Kelly is definitely a step up from Coffey, but don't you think White is a step up from Grant?

As for Grant, I really am having trouble figuring out what you think about him. Last week, you said this:

Quote:
Originally Posted by Dreakmur View Post
Mike Grant was probably the best defenseman in the world for a span of a couple years, but definitely wasn't the best of his era. Both Hod Stuart and Harvey Pulford are significantly better.
I'm confused - do you think all those guys are all better than Bill White, an NHL 2nd Team All Star (and Norris finalist) 3 years in a row?

I think there is a case for Grant, but he's still something of a mystery, and mark didn't really do any research on him. And I'm loath to give mystery players much of a pass when they are on ATD first pairings.

I see Bill White as a low-end #2, but Grant as more of a #3. We know from contemporaries that Mike Grant likely can't hold Hod Stuart's jock - how high do you have Hod Stuart?

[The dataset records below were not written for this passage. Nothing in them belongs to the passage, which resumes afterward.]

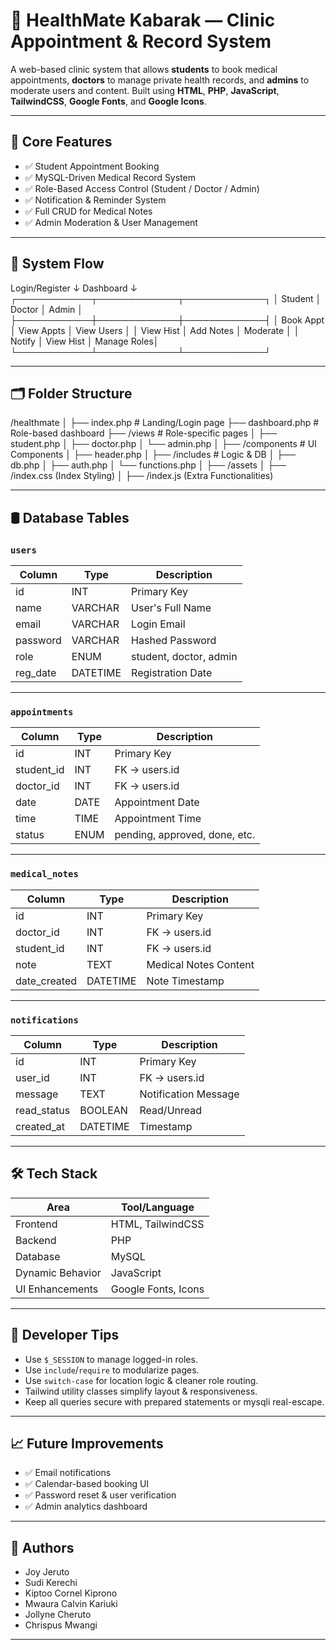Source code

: # 🏥 HealthMate Kabarak — Clinic Appointment & Record System

A web-based clinic system that allows **students** to book medical appointments, **doctors** to manage private health records, and **admins** to moderate users and content. Built using **HTML**, **PHP**, **JavaScript**, **TailwindCSS**, **Google Fonts**, and **Google Icons**.

---

## 📌 Core Features

- ✅ Student Appointment Booking
- ✅ MySQL-Driven Medical Record System
- ✅ Role-Based Access Control (Student / Doctor / Admin)
- ✅ Notification & Reminder System
- ✅ Full CRUD for Medical Notes
- ✅ Admin Moderation & User Management

---

## 🧭 System Flow

Login/Register
↓
Dashboard
↓
┌────────────┬─────────────┬─────────────┐
│ Student    │ Doctor      │ Admin       │
├────────────┼─────────────┼─────────────┤
│ Book Appt  │ View Appts  │ View Users  │
│ View Hist  │ Add Notes   │ Moderate    │
│ Notify     │ View Hist   │ Manage Roles│
└────────────┴─────────────┴─────────────┘


---

## 🗂️ Folder Structure

/healthmate
│
├── index.php # Landing/Login page
├── dashboard.php # Role-based dashboard
├── /views # Role-specific pages
│ ├── student.php
│ ├── doctor.php
│ └── admin.php
│
├── /components # UI Components
│ ├── header.php
│
├── /includes # Logic & DB
│ ├── db.php
│ ├── auth.php
│ └── functions.php
│
├── /assets
│ ├── /index.css (Index Styling)
│ ├── /index.js (Extra Functionalities)


---

## 🛢️ Database Tables

### `users`
| Column     | Type     | Description                   |
|------------|----------|-------------------------------|
| id         | INT      | Primary Key                   |
| name       | VARCHAR  | User's Full Name              |
| email      | VARCHAR  | Login Email                   |
| password   | VARCHAR  | Hashed Password               |
| role       | ENUM     | student, doctor, admin        |
| reg_date   | DATETIME | Registration Date             |

---

### `appointments`
| Column     | Type     | Description                   |
|------------|----------|-------------------------------|
| id         | INT      | Primary Key                   |
| student_id | INT      | FK → users.id                 |
| doctor_id  | INT      | FK → users.id                 |
| date       | DATE     | Appointment Date              |
| time       | TIME     | Appointment Time              |
| status     | ENUM     | pending, approved, done, etc. |

---

### `medical_notes`
| Column     | Type     | Description                   |
|------------|----------|-------------------------------|
| id         | INT      | Primary Key                   |
| doctor_id  | INT      | FK → users.id                 |
| student_id | INT      | FK → users.id                 |
| note       | TEXT     | Medical Notes Content         |
| date_created | DATETIME | Note Timestamp              |

---

### `notifications`
| Column     | Type     | Description                   |
|------------|----------|-------------------------------|
| id         | INT      | Primary Key                   |
| user_id    | INT      | FK → users.id                 |
| message    | TEXT     | Notification Message          |
| read_status| BOOLEAN  | Read/Unread                   |
| created_at | DATETIME | Timestamp                     |

---

## 🛠 Tech Stack

| Area              | Tool/Language      |
|-------------------|--------------------|
| Frontend          | HTML, TailwindCSS  |
| Backend           | PHP                |
| Database          | MySQL              |
| Dynamic Behavior  | JavaScript         |
| UI Enhancements   | Google Fonts, Icons|

---

## 🧠 Developer Tips

- Use `$_SESSION` to manage logged-in roles.
- Use `include`/`require` to modularize pages.
- Use `switch-case` for location logic & cleaner role routing.
- Tailwind utility classes simplify layout & responsiveness.
- Keep all queries secure with prepared statements or mysqli real-escape.

---

## 📈 Future Improvements

- ✅ Email notifications
- ✅ Calendar-based booking UI
- ✅ Password reset & user verification
- ✅ Admin analytics dashboard

---

## 👥 Authors

- Joy Jeruto
- Sudi Kerechi
- Kiptoo Cornel Kiprono
- Mwaura Calvin Kariuki
- Jollyne Cheruto
- Chrispus Mwangi

---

Edit: When I said that I thought NJ's top pairing was a little better, I was assuming talent was equal with White as far ahead of Grant as Kelly is ahead of Coffey, but with NJ having better chemistry because I don't buy Grant as a stay-at-home guy. IF you think Mike Grant is good enough to be a low-end #2, then Cincy would have the better top pairing, but do you really think that?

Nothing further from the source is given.